(Records drawn from a dataset)
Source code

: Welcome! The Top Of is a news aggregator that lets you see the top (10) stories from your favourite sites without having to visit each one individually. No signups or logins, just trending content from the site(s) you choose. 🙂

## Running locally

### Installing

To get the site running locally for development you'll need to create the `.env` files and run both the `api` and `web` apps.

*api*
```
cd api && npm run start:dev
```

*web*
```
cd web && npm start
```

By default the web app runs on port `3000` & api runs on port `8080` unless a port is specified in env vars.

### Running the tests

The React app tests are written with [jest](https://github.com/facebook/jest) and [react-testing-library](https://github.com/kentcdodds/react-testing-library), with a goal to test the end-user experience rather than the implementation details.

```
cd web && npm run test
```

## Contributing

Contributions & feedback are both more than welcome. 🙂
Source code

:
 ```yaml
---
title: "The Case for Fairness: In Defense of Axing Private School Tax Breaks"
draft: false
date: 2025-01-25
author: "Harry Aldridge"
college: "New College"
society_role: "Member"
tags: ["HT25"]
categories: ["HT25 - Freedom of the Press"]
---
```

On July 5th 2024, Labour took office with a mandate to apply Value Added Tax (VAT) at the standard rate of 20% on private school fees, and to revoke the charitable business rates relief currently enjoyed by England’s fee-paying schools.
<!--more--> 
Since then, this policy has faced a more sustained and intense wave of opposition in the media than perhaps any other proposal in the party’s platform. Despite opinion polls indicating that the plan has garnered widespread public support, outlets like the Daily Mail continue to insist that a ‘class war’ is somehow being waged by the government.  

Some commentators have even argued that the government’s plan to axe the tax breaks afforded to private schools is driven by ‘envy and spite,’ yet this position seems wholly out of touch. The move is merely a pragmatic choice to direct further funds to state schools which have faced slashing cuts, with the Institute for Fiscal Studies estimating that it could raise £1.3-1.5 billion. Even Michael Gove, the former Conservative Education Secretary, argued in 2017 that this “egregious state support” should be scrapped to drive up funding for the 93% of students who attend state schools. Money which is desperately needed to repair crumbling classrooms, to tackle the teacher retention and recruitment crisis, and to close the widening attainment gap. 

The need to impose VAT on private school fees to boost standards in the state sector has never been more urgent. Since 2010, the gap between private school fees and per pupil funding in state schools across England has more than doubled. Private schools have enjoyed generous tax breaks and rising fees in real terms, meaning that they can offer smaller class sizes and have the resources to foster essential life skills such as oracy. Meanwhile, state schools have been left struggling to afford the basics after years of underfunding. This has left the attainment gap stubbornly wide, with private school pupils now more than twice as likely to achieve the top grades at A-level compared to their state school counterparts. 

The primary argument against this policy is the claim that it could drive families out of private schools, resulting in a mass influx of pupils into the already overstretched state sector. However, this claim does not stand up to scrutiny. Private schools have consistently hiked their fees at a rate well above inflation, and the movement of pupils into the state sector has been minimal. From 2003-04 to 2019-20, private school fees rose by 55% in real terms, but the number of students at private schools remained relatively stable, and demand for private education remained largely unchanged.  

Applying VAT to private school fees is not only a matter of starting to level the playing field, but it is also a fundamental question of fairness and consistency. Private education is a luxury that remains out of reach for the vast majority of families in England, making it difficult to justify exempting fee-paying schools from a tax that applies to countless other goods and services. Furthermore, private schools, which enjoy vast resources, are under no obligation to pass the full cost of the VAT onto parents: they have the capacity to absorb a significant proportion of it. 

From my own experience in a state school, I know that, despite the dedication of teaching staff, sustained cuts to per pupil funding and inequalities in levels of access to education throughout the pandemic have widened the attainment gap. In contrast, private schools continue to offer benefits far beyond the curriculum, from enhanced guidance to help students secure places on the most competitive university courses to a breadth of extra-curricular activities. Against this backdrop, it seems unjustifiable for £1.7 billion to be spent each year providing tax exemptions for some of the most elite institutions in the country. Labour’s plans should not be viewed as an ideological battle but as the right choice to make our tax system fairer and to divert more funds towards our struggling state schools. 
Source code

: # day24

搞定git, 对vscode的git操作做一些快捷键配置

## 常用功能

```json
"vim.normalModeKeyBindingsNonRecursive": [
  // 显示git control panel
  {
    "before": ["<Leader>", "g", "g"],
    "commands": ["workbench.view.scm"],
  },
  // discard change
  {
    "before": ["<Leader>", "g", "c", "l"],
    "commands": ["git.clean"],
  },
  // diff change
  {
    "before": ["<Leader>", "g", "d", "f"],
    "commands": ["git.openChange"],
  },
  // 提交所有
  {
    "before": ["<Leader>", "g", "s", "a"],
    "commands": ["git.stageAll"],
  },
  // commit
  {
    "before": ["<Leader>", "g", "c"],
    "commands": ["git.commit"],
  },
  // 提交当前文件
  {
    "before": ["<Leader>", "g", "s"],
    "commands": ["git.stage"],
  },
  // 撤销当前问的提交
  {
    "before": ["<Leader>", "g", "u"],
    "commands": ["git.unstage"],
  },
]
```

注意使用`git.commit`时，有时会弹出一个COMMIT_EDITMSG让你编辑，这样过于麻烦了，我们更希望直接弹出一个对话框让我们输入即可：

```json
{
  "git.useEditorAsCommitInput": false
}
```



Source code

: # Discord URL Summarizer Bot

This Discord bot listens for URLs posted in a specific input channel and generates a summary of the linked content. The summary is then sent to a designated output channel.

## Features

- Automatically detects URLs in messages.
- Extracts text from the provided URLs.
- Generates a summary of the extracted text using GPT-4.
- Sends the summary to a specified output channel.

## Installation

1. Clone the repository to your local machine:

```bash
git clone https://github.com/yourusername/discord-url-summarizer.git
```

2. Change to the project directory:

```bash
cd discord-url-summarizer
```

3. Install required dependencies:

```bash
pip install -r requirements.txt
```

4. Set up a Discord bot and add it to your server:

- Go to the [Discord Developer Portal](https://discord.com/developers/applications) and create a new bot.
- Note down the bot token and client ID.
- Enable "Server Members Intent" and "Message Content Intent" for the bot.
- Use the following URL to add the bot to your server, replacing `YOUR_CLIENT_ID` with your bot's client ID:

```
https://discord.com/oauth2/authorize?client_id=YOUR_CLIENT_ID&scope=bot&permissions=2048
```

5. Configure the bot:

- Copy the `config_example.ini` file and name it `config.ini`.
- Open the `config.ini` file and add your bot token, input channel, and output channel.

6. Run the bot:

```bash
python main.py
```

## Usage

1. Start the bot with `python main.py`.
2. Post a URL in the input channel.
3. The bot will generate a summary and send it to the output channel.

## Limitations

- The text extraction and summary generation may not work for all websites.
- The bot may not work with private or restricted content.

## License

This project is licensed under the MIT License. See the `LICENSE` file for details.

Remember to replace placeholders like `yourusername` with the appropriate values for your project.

Description of the task =>
Write out the records. Leave nothing out and change nothing.

Solution to the problem =>
Source code

: Welcome! The Top Of is a news aggregator that lets you see the top (10) stories from your favourite sites without having to visit each one individually. No signups or logins, just trending content from the site(s) you choose. 🙂

## Running locally

### Installing

To get the site running locally for development you'll need to create the `.env` files and run both the `api` and `web` apps.

*api*
```
cd api && npm run start:dev
```

*web*
```
cd web && npm start
```

By default the web app runs on port `3000` & api runs on port `8080` unless a port is specified in env vars.

### Running the tests

The React app tests are written with [jest](https://github.com/facebook/jest) and [react-testing-library](https://github.com/kentcdodds/react-testing-library), with a goal to test the end-user experience rather than the implementation details.

```
cd web && npm run test
```

## Contributing

Contributions & feedback are both more than welcome. 🙂
Source code

:
 ```yaml
---
title: "The Case for Fairness: In Defense of Axing Private School Tax Breaks"
draft: false
date: 2025-01-25
author: "Harry Aldridge"
college: "New College"
society_role: "Member"
tags: ["HT25"]
categories: ["HT25 - Freedom of the Press"]
---
```

On July 5th 2024, Labour took office with a mandate to apply Value Added Tax (VAT) at the standard rate of 20% on private school fees, and to revoke the charitable business rates relief currently enjoyed by England’s fee-paying schools.
<!--more--> 
Since then, this policy has faced a more sustained and intense wave of opposition in the media than perhaps any other proposal in the party’s platform. Despite opinion polls indicating that the plan has garnered widespread public support, outlets like the Daily Mail continue to insist that a ‘class war’ is somehow being waged by the government.  

Some commentators have even argued that the government’s plan to axe the tax breaks afforded to private schools is driven by ‘envy and spite,’ yet this position seems wholly out of touch. The move is merely a pragmatic choice to direct further funds to state schools which have faced slashing cuts, with the Institute for Fiscal Studies estimating that it could raise £1.3-1.5 billion. Even Michael Gove, the former Conservative Education Secretary, argued in 2017 that this “egregious state support” should be scrapped to drive up funding for the 93% of students who attend state schools. Money which is desperately needed to repair crumbling classrooms, to tackle the teacher retention and recruitment crisis, and to close the widening attainment gap. 

The need to impose VAT on private school fees to boost standards in the state sector has never been more urgent. Since 2010, the gap between private school fees and per pupil funding in state schools across England has more than doubled. Private schools have enjoyed generous tax breaks and rising fees in real terms, meaning that they can offer smaller class sizes and have the resources to foster essential life skills such as oracy. Meanwhile, state schools have been left struggling to afford the basics after years of underfunding. This has left the attainment gap stubbornly wide, with private school pupils now more than twice as likely to achieve the top grades at A-level compared to their state school counterparts. 

The primary argument against this policy is the claim that it could drive families out of private schools, resulting in a mass influx of pupils into the already overstretched state sector. However, this claim does not stand up to scrutiny. Private schools have consistently hiked their fees at a rate well above inflation, and the movement of pupils into the state sector has been minimal. From 2003-04 to 2019-20, private school fees rose by 55% in real terms, but the number of students at private schools remained relatively stable, and demand for private education remained largely unchanged.  

Applying VAT to private school fees is not only a matter of starting to level the playing field, but it is also a fundamental question of fairness and consistency. Private education is a luxury that remains out of reach for the vast majority of families in England, making it difficult to justify exempting fee-paying schools from a tax that applies to countless other goods and services. Furthermore, private schools, which enjoy vast resources, are under no obligation to pass the full cost of the VAT onto parents: they have the capacity to absorb a significant proportion of it. 

From my own experience in a state school, I know that, despite the dedication of teaching staff, sustained cuts to per pupil funding and inequalities in levels of access to education throughout the pandemic have widened the attainment gap. In contrast, private schools continue to offer benefits far beyond the curriculum, from enhanced guidance to help students secure places on the most competitive university courses to a breadth of extra-curricular activities. Against this backdrop, it seems unjustifiable for £1.7 billion to be spent each year providing tax exemptions for some of the most elite institutions in the country. Labour’s plans should not be viewed as an ideological battle but as the right choice to make our tax system fairer and to divert more funds towards our struggling state schools. 
Source code

: # day24

搞定git, 对vscode的git操作做一些快捷键配置

## 常用功能

```json
"vim.normalModeKeyBindingsNonRecursive": [
  // 显示git control panel
  {
    "before": ["<Leader>", "g", "g"],
    "commands": ["workbench.view.scm"],
  },
  // discard change
  {
    "before": ["<Leader>", "g", "c", "l"],
    "commands": ["git.clean"],
  },
  // diff change
  {
    "before": ["<Leader>", "g", "d", "f"],
    "commands": ["git.openChange"],
  },
  // 提交所有
  {
    "before": ["<Leader>", "g", "s", "a"],
    "commands": ["git.stageAll"],
  },
  // commit
  {
    "before": ["<Leader>", "g", "c"],
    "commands": ["git.commit"],
  },
  // 提交当前文件
  {
    "before": ["<Leader>", "g", "s"],
    "commands": ["git.stage"],
  },
  // 撤销当前问的提交
  {
    "before": ["<Leader>", "g", "u"],
    "commands": ["git.unstage"],
  },
]
```

注意使用`git.commit`时，有时会弹出一个COMMIT_EDITMSG让你编辑，这样过于麻烦了，我们更希望直接弹出一个对话框让我们输入即可：

```json
{
  "git.useEditorAsCommitInput": false
}
```



Source code

: # Discord URL Summarizer Bot

This Discord bot listens for URLs posted in a specific input channel and generates a summary of the linked content. The summary is then sent to a designated output channel.

## Features

- Automatically detects URLs in messages.
- Extracts text from the provided URLs.
- Generates a summary of the extracted text using GPT-4.
- Sends the summary to a specified output channel.

## Installation

1. Clone the repository to your local machine:

```bash
git clone https://github.com/yourusername/discord-url-summarizer.git
```

2. Change to the project directory:

```bash
cd discord-url-summarizer
```

3. Install required dependencies:

```bash
pip install -r requirements.txt
```

4. Set up a Discord bot and add it to your server:

- Go to the [Discord Developer Portal](https://discord.com/developers/applications) and create a new bot.
- Note down the bot token and client ID.
- Enable "Server Members Intent" and "Message Content Intent" for the bot.
- Use the following URL to add the bot to your server, replacing `YOUR_CLIENT_ID` with your bot's client ID:

```
https://discord.com/oauth2/authorize?client_id=YOUR_CLIENT_ID&scope=bot&permissions=2048
```

5. Configure the bot:

- Copy the `config_example.ini` file and name it `config.ini`.
- Open the `config.ini` file and add your bot token, input channel, and output channel.

6. Run the bot:

```bash
python main.py
```

## Usage

1. Start the bot with `python main.py`.
2. Post a URL in the input channel.
3. The bot will generate a summary and send it to the output channel.

## Limitations

- The text extraction and summary generation may not work for all websites.
- The bot may not work with private or restricted content.

## License

This project is licensed under the MIT License. See the `LICENSE` file for details.

Remember to replace placeholders like `yourusername` with the appropriate values for your project.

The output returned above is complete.